PROBLEM DESCRIPTION → The records below are split into lines. How many of those lines contain the string "available"? Reply with the number only.
(Beginning of RECORDS)
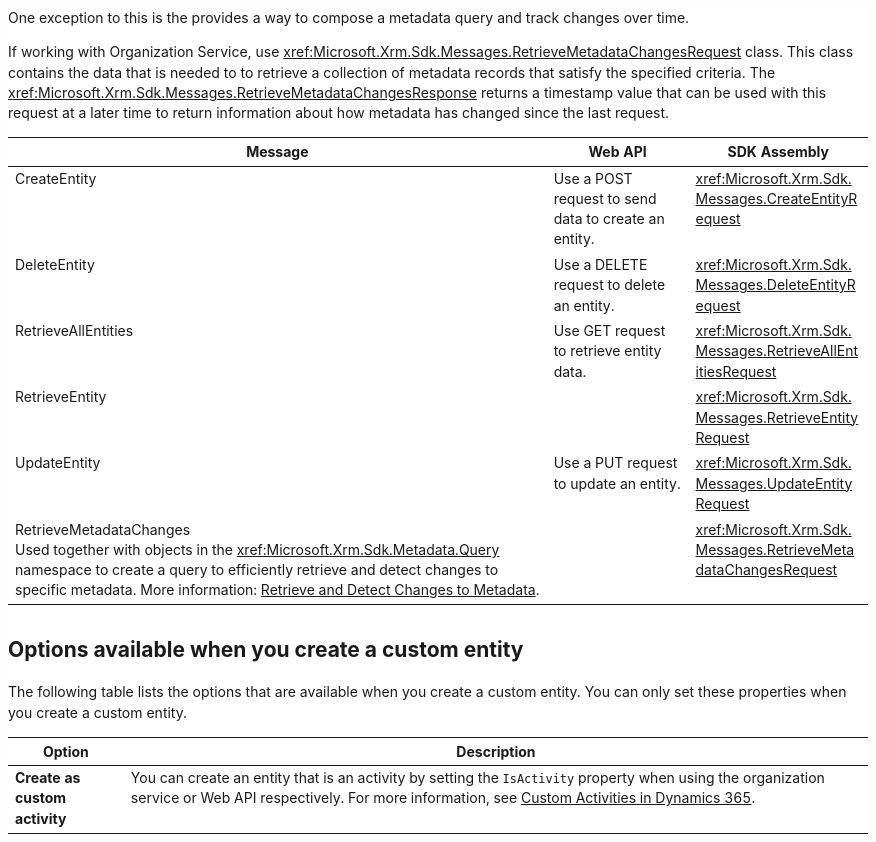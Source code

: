 One exception to this is the <xref href="Microsoft.Dynamics.CRM.RetrieveMetadataChanges?text=RetrieveMetadataChanges Function" /> provides a way to compose a metadata query and track changes over time. 

If working with Organization Service, use <xref:Microsoft.Xrm.Sdk.Messages.RetrieveMetadataChangesRequest> class. This class contains the data that is needed to to retrieve a collection of metadata records that satisfy the specified criteria. The <xref:Microsoft.Xrm.Sdk.Messages.RetrieveMetadataChangesResponse> returns a timestamp value that can be used with this request at a later time to return information about how metadata has changed since the last request.
   

|                                                                                                                                                                          Message                                                                                                                                                                           |                                               Web API                                                |                           SDK Assembly                           |
|------------------------------------------------------------------------------------------------------------------------------------------------------------------------------------------------------------------------------------------------------------------------------------------------------------------------------------------------------------|------------------------------------------------------------------------------------------------------|------------------------------------------------------------------|
|                                                                                                                                                                        CreateEntity                                                                                                                                                                        |                         Use a POST request to send data to create an entity.                         |      <xref:Microsoft.Xrm.Sdk.Messages.CreateEntityRequest>       |
|                                                                                                                                                                        DeleteEntity                                                                                                                                                                        |                              Use a DELETE request to delete an entity.                               |      <xref:Microsoft.Xrm.Sdk.Messages.DeleteEntityRequest>       |
|                                                                                                                                                                    RetrieveAllEntities                                                                                                                                                                     |                               Use GET request to retrieve entity data.                               |   <xref:Microsoft.Xrm.Sdk.Messages.RetrieveAllEntitiesRequest>   |
|                                                                                                                                                                       RetrieveEntity                                                                                                                                                                       |          <xref href="Microsoft.Dynamics.CRM.RetrieveEntity?text=RetrieveEntity Function" />          |     <xref:Microsoft.Xrm.Sdk.Messages.RetrieveEntityRequest>      |
|                                                                                                                                                                        UpdateEntity                                                                                                                                                                        |                                Use a PUT request to update an entity.                                |      <xref:Microsoft.Xrm.Sdk.Messages.UpdateEntityRequest>       |
| RetrieveMetadataChanges</br>Used together with objects in the <xref:Microsoft.Xrm.Sdk.Metadata.Query> namespace to create a query to efficiently retrieve and detect changes to specific metadata. More information: [Retrieve and Detect Changes to Metadata](/dynamics365/customer-engagement/developer/retrieve-detect-changes-metadata). | <xref href="Microsoft.Dynamics.CRM.RetrieveMetadataChanges?text=RetrieveMetadataChanges Function" /> | <xref:Microsoft.Xrm.Sdk.Messages.RetrieveMetadataChangesRequest> |

<a name="BKMK_CreationOptions"></a>   
## Options available when you create a custom entity  
 The following table lists the options that are available when you create a custom entity. You can only set these properties when you create a custom entity.  

|Option|Description|  
|------------|-----------------|  
|**Create as custom activity**|You can create an entity that is an activity by setting the `IsActivity` property when using the organization service or Web API respectively. For more information, see [Custom Activities in Dynamics 365](custom-activities.md).|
(End of RECORDS)
TASK RESULT → 2